I must admit, I have been a little distracted from the farm recently, as I try to pull together our house-building project. This past week we were finally able to have our concrete foundation poured, taking advantage of another rare break in the weather. The most exciting parts of it for YOU are the greenhouse on the south side (to the right in the photo) and the three different root crop storage rooms on the north side. The house is designed to to easily and efficiently blend family and farm work life, to keep the mud in the basement and mud room, and to grow and store healthy food for our local community: you!

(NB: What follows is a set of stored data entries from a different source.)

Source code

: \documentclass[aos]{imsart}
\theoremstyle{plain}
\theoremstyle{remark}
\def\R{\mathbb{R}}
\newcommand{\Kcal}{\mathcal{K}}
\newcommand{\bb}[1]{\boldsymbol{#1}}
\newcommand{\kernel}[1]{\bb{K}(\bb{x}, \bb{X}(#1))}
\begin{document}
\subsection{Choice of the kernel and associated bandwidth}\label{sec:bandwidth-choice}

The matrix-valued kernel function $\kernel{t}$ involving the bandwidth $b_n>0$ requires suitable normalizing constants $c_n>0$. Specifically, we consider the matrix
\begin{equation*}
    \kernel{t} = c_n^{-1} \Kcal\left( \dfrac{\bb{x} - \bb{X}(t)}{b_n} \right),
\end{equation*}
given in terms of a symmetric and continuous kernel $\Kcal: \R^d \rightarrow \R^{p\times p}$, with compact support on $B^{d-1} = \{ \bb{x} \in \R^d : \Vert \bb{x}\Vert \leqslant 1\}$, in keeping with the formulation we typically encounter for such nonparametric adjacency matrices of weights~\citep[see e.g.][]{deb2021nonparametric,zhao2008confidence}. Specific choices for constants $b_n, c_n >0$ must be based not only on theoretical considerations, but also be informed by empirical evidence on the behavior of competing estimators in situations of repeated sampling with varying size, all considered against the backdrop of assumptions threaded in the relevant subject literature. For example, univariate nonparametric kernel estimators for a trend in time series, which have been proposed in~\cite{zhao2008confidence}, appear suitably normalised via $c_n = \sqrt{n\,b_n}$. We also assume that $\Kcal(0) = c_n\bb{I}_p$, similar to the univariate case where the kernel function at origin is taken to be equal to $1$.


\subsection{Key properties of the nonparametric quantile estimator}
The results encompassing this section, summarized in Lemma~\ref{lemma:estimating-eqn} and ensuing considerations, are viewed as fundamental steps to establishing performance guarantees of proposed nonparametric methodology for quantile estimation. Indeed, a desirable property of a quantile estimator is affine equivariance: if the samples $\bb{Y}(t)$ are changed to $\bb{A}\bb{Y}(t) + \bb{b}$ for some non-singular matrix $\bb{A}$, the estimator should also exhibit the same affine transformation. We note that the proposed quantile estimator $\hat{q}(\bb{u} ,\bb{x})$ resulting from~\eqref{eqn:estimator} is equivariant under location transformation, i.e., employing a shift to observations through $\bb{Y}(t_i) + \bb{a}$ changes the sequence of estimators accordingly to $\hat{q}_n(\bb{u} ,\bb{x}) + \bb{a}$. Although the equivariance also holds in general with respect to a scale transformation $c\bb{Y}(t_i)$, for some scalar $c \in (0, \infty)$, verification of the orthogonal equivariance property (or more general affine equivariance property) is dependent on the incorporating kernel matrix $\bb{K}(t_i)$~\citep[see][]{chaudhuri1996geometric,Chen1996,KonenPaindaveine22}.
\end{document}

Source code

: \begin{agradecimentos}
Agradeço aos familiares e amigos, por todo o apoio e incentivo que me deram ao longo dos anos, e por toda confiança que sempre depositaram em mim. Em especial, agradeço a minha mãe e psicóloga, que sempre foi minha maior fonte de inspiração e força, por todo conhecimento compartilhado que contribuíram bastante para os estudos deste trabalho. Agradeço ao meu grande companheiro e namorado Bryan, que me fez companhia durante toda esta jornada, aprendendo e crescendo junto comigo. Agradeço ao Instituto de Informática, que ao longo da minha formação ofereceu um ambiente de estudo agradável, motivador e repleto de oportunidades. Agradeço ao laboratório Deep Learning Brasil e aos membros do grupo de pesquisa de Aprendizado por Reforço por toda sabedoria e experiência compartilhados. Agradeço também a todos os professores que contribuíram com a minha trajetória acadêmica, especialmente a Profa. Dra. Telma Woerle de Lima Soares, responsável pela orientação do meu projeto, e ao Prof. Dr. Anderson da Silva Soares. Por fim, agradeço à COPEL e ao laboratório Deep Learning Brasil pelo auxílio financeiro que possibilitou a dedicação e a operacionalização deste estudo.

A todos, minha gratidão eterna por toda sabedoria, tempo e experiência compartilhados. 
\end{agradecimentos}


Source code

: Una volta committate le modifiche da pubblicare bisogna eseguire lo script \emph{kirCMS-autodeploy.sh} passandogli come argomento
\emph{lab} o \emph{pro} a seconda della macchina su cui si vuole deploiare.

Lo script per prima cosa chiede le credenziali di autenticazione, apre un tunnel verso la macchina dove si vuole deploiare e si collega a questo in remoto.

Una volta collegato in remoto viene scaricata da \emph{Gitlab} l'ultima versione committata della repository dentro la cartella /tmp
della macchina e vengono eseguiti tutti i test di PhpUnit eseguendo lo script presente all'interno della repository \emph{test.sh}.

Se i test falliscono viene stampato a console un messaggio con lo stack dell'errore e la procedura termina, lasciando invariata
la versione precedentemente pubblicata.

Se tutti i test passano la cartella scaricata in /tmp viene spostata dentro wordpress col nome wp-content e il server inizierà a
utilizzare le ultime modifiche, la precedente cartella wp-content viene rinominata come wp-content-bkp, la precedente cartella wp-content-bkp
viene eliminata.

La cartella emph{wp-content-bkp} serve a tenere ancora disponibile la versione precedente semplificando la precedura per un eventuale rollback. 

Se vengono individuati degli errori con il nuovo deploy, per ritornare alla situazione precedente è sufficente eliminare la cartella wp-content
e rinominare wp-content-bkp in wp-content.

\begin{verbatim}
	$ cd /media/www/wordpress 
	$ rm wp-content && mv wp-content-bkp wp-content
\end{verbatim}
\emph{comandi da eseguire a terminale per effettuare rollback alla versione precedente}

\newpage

We will invite you over for a tour of the site once there is a little more there to see.

CSA members:
Last Tuesday in your share you received:
  • head lettuce
  • tatsoi and/or mizuna
  • lettuce mix
  • dill
  • cilantro
  • garlic scapes
  • beet greens
  • radishes
  • chard
  • mustard greens
If you haven't already, the tatsoi and mizuna can be thrown in with your lettuce salad mix, or sautéed with other greens. Mustard greens have become one of may favorites this season; I love to sauté them in a little oil, maybe with onion or garlic scapes, but definitely with a little maple syrup or sweet vinegar! The beet greens are great steamed (beets and all) also with a dash of vinegar or, of course, butter. Below is a scrumptious recipe for greens, especially Asian greens:
Greens With Gingery Butter
Adapted from Judy Gorman's Vegetable Cookbook

6 T butter
2 T soy sauce or tamari
1 T grated or finely chopped fresh ginger
1 clove garlic, minced or pressed (about 1/2 tsp.)
Salt & freshly ground black pepper

1. Bring a large pot of water to a boil. Add the greens and cook until tender, 2 - 3 minutes. Drain in a colander and immediately run under cold water. Drain well.
2. Melt the butter in a large skillet over medium heat. Add the soy sauce, ginger, garlic, and greens; cook, stirring constantly, until the greens are well coated and heated through.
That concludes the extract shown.